American-Canadian historian (born 1949)

John-Paul Himka (Note: Іван-Павло Химка) (born May 18, 1949) is an American-Canadian historian and retired professor of history of the University of Alberta in Edmonton. Himka received his BA in Byzantine-Slavonic Studies and Ph.D. in History from the University of Michigan in 1971 and 1977 respectively. The title of his Ph.D. dissertation was Polish and Ukrainian Socialism: Austria, 1867–1890. As a historian, Himka was a Marxist in the 1970s–1980s but became influenced by postmodernism in the 1990s. In 2012, he defined his methodology in history as "eclectic".

==Life==
Himka is of mixed ethnic background, Ukrainian (on father's side) and Italian (on mother's). Initially, he wanted to become a Greek Catholic priest and studied at St. Basil Seminary in Stamford, Connecticut. However, due to the radicalization of his political views to the left by the end of the 1960s he did not pursue that vocation.

==Career==

Beginning in 1977, he taught at University of Alberta, Department of History and Classics. He became full Professor in 1992 and retired from the university in 2014. Himka is the recipient of several awards and fellowships, most notably the Rutherford Award for Excellence in Undergraduate Teaching in 2006, the Philip Lawson Award for Excellence in Teaching, and the J. Gordin Kaplan Award for Research Excellence. He served as co-editor of the Encyclopedia of Ukraine for three volumes devoted to history.

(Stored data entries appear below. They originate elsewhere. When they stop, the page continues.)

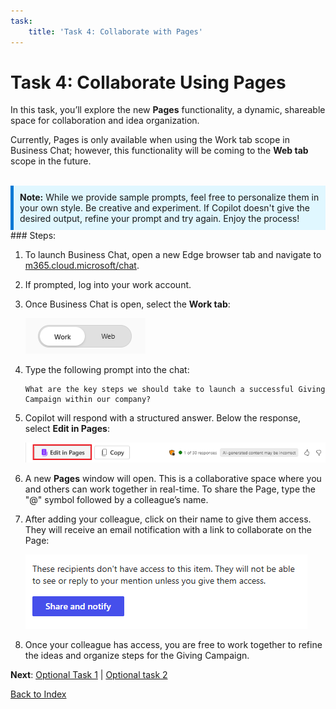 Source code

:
 ```yaml
---
task:
    title: 'Task 4: Collaborate with Pages'
---
```


# Task 4: Collaborate Using Pages

In this task, you’ll explore the new **Pages** functionality, a dynamic, shareable space for collaboration and idea organization.

Currently, Pages is only available when using the Work tab scope in Business Chat; however, this functionality will be coming to the **Web tab** scope in the future.
<BR>
<BR>
<div style="background-color: #e0f7ff; padding: 10px; border-left: 5px solid #0078D4;">
<strong>Note:</strong> While we provide sample prompts, feel free to personalize them in your own style. Be creative and experiment. If Copilot doesn't give the desired output, refine your prompt and try again. Enjoy the process!
</div>
### Steps:

1. To launch Business Chat, open a new Edge browser tab and navigate to <a href="https://m365.cloud.microsoft/chat" target="_blank">m365.cloud.microsoft/chat</a>.

1. If prompted, log into your work account.

1. Once Business Chat is open, select the **Work tab**:

    ![Screenshot showing work tab in bizchat.](../Media/work-tab.png)

1. Type the following prompt into the chat:

    ```text
    What are the key steps we should take to launch a successful Giving Campaign within our company?
    ```
1. Copilot will respond with a structured answer. Below the response, select **Edit in Pages**:

    ![Screenshot showing pages in bizchat.](../Media/edit-in-pages.png)

1. A new **Pages** window will open. This is a collaborative space where you and others can work together in real-time. To share the Page, type the "@" symbol followed by a colleague’s name.

1. After adding your colleague, click on their name to give them access. They will receive an email notification with a link to collaborate on the Page:

    ![Screenshot showing share and notify in pages.](../Media/share.png)

1. Once your colleague has access, you are free to work together to refine the ideas and organize steps for the Giving Campaign.

**Next**: [Optional Task 1](https://microsoftlearning.github.io/Microsoft-365-Copilot-Immersion-Experience/Instructions/Labs/AIAcademy/Optional_Task_1_Create_an_image.html) | [Optional task 2](https://microsoftlearning.github.io/Microsoft-365-Copilot-Immersion-Experience/Instructions/Labs/AIAcademy/Optional_Task_2_Data_mine_large_document.html)

[Back to Index](https://microsoftlearning.github.io/Microsoft-365-Copilot-Immersion-Experience/Instructions/Labs/AIAcademy/index_1.html)
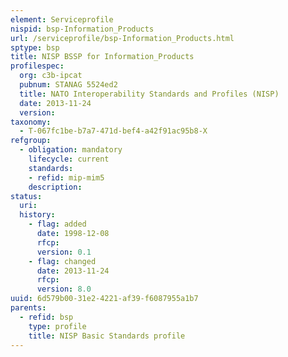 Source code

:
 ```yaml
---
element: Serviceprofile
nispid: bsp-Information_Products
url: /serviceprofile/bsp-Information_Products.html
sptype: bsp
title: NISP BSSP for Information_Products
profilespec:
  org: c3b-ipcat
  pubnum: STANAG 5524ed2
  title: NATO Interoperability Standards and Profiles (NISP)
  date: 2013-11-24
  version: 
taxonomy:
  - T-067fc1be-b7a7-471d-bef4-a42f91ac95b8-X
refgroup:
  - obligation: mandatory
    lifecycle: current
    standards: 
    - refid: mip-mim5
    description: 
status:
  uri: 
  history: 
    - flag: added
      date: 1998-12-08
      rfcp: 
      version: 0.1
    - flag: changed
      date: 2013-11-24
      rfcp: 
      version: 8.0
uuid: 6d579b00-31e2-4221-af39-f6087955a1b7
parents:
  - refid: bsp
    type: profile
    title: NISP Basic Standards profile
---
```

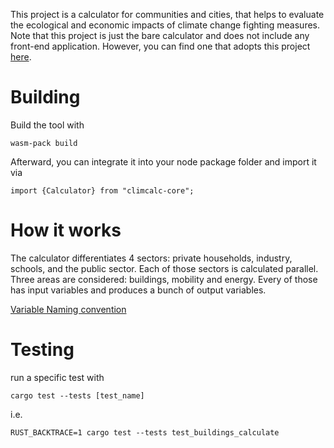 This project is a calculator for communities and cities, that helps to evaluate the ecological and economic impacts of climate change fighting measures. Note that this project is just the bare calculator and does not include any front-end application. However, you can find one that adopts this project [here](https://klimarechner.ansvar.com/). 

# Building

Build the tool with
```
wasm-pack build
```
Afterward, you can integrate it into your node package folder and import it via
```
import {Calculator} from "climcalc-core";
```

# How it works
The calculator differentiates 4 sectors: private households, industry, schools, and the public sector. Each of those sectors is calculated parallel. Three areas are considered: buildings, mobility and energy. Every of those has input variables and produces a bunch of output variables.

[Variable Naming convention](variables_naming_convention.md)

# Testing

run a specific test with

```
cargo test --tests [test_name]
```

i.e.

```
RUST_BACKTRACE=1 cargo test --tests test_buildings_calculate
```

Himka, who traveled to Ukraine to conduct research since 1976, began to work with academics at Lviv University's Department of History. Initially Himka focused on Galicia's social history in the 19th and 20th centuries. The 1988 1000th anniversary of the Christianization of Rus' kindled his interest in the history of the Greek Catholic Church and the influence of the church on the development of Ukrainian nationalism. In 2002 he researched socialism in Habsburg Galicia, a formerly autonomous region in Western Ukraine, sacred culture of the Eastern Slavs (on iconography in particular) and the Holocaust in Ukraine. Since the late 1990s his contention with what he calls Ukrainian "nationalist historical myths" became subject of increasing, sometimes heated, debates both in Ukraine and Ukrainian Diaspora (especially in North America). Himka challenged the interpretation of Holodomor as a genocide and the view that Ukrainian nationalism and nationalists played no or almost no role in the Holocaust in Ukraine. He also opposed official glorification of such nationalistic heroes as Roman Shukhevych and Stepan Bandera in Ukraine during the presidency of Viktor Yushchenko.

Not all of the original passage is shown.